When I cook Filipino breakfast for my friend, I chop the spam up just the way she likes it since it’s the winds of diaspora didn’t blow longganisa into Wellesley. When I visit my friend’s house and they’re overwhelmed in tears, I know she is not crazy or overreacting for feeling overwhelmed by the world. I know it is not built for her. I hold her in her favorite blanket; she deserves all softness in her grief.
Everyone has certain gifts, and its communities responsability to loosen and nurture and scatter them. When I say responsibility, it can sometimes feel like this overwheliming burdon. But, I think responsability can also be thought of as the ability to respond–where we recognize our capacity moment to moment and respond as thing arise. If someone is hungry feed them. If someone is tired, give them a bed to rest. When someone is hurt, help them.
There are a lot of people hurting right now in Palestine, Congo, Sudan, Ukraine, and so many more places around the world. And we can only do what we can. In fact, the struggles of our own community is not separate. We are not separate from them.

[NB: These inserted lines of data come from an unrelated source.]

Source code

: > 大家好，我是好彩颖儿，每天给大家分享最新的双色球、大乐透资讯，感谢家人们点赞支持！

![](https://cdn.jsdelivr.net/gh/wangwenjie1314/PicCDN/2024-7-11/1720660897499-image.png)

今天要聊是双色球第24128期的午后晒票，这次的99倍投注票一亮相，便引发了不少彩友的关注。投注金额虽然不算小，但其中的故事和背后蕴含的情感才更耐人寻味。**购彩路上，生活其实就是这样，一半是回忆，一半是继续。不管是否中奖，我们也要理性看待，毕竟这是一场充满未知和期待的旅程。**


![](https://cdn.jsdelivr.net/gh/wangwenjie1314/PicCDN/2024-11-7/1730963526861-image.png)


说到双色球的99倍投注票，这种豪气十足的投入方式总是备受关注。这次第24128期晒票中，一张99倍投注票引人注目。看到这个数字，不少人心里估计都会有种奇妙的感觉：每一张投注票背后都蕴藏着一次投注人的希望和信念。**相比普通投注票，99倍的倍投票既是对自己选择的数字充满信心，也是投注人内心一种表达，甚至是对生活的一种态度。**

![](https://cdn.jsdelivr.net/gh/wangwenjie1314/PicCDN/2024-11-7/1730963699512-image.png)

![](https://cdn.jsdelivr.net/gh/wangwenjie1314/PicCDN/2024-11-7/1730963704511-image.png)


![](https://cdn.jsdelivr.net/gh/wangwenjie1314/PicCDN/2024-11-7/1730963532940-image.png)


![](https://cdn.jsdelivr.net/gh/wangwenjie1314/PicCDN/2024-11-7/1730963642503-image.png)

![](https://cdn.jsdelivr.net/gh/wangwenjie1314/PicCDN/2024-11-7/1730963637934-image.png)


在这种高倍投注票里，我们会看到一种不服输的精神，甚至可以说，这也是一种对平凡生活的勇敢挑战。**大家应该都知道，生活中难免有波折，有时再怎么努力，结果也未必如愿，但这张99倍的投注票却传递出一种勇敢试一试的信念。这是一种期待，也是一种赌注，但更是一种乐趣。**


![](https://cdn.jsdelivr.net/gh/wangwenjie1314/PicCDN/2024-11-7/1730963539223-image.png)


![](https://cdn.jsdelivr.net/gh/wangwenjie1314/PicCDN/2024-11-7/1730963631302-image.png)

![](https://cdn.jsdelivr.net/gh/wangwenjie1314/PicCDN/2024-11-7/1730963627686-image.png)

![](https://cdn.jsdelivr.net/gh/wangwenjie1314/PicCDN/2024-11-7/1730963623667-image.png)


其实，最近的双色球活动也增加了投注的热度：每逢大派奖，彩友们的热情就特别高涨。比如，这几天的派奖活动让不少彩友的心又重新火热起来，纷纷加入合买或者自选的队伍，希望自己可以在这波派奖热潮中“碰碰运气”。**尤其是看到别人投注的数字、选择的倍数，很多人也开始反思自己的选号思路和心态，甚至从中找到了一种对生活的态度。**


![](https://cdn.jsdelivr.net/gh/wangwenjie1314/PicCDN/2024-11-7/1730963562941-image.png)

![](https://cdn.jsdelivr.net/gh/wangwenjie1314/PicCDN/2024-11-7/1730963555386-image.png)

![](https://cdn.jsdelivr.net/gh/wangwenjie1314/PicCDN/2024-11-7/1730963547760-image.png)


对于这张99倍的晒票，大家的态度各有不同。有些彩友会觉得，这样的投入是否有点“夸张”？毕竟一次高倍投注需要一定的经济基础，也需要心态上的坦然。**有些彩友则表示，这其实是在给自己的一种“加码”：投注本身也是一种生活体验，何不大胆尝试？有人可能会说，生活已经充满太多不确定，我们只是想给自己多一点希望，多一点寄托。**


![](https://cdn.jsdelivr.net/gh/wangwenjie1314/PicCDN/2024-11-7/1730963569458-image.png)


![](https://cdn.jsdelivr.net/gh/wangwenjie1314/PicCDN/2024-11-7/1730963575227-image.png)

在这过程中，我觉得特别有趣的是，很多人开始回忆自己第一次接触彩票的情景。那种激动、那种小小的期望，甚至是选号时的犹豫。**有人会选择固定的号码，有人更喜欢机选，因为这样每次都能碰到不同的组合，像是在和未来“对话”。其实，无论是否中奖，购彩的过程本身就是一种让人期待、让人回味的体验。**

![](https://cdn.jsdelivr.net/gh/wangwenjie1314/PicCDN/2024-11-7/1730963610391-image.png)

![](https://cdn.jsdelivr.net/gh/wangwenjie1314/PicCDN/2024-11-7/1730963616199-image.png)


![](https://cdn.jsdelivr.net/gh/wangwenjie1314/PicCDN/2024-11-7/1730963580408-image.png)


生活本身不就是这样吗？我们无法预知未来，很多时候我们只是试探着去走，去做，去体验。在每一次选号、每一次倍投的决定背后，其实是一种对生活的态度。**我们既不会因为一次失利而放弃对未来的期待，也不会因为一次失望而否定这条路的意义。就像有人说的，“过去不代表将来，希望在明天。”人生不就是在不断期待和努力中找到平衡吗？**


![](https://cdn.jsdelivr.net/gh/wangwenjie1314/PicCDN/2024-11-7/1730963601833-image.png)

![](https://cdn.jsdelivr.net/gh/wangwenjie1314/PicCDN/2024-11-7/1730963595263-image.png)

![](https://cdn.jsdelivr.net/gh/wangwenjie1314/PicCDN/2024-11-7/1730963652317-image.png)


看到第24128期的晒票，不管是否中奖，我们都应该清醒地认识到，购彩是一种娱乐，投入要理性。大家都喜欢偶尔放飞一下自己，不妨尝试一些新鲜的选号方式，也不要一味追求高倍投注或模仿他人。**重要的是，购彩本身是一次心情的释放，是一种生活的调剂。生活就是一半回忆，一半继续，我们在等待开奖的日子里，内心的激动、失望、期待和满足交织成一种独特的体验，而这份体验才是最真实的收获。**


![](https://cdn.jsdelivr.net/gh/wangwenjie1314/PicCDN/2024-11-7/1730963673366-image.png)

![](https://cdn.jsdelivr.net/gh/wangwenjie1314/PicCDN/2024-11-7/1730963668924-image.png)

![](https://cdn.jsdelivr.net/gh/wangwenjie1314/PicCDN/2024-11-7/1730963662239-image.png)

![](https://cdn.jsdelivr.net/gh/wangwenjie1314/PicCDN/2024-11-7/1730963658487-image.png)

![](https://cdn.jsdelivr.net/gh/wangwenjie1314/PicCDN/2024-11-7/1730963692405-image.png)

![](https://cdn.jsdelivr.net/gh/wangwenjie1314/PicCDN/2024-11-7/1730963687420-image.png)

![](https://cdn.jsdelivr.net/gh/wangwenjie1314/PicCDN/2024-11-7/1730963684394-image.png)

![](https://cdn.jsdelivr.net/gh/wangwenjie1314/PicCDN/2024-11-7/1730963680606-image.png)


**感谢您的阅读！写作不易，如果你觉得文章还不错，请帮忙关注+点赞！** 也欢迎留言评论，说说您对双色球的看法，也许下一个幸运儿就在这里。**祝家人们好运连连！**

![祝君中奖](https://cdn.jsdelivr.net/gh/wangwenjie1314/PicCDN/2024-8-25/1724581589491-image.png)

When I demand Wellesley divest all economic ties with a Zionist state genociding Palestine, I’m speaking with the voice of Wellesley’s students, faculty, staff, and alums who are petitioning, organizing and revolting as we speak. Because we the people are Wellesley, not the admin nor board of trustese nor the invisible hand of economic motive. We must do what we can to dismantle the Zionist state that is founded not on Religion but gross wishes for economic and political power. I say Zionism is not religious like hw Christianity was used to justify slavery even though that is not Christianity.
And we must care as much as our bodies will let us because apathy kills. We can only do what we can so come as you are so sometimes that means you can’t be at that encampment or protesting or sending esims But we can commit ourselves to reorganizing community so that it is not dependent on the values of colonizers. Kill the cop in your head is killing the psychiatrist in your head is putting the people in front of you before the system that kills the stranger. I weep for this system that kills the stranger.
As we say goodbye, let’s reflect on what we are truly rewarded, in addition to the very expensive piece of paper we’re getting tomorrow. We came in as covid year during a pandemic desecrating culture, communities, safety. Trust, we know we suffered. We know how we suffered.
But we are not rewarded for our suffering, but the truth we carry through our suffering.
The truth I carried these past 4 years emerged in late night hammock kikis and morning grind seshes post beauty salon sleepovers and card games and drag race and devouring tacos made in these dingy res hall kitchnettes. I’m quite forgetful, so I can’t remember exactly what this truth is. I know it is true since the callouses at the edge of my heart melted in the face of it. I trust I’ll remember this truth though, and then forget and remember and forget all over again as I walk the world beyond our Wellesley bubble. I trust we all will, because I trust that we find the family we need along the way like we all did here.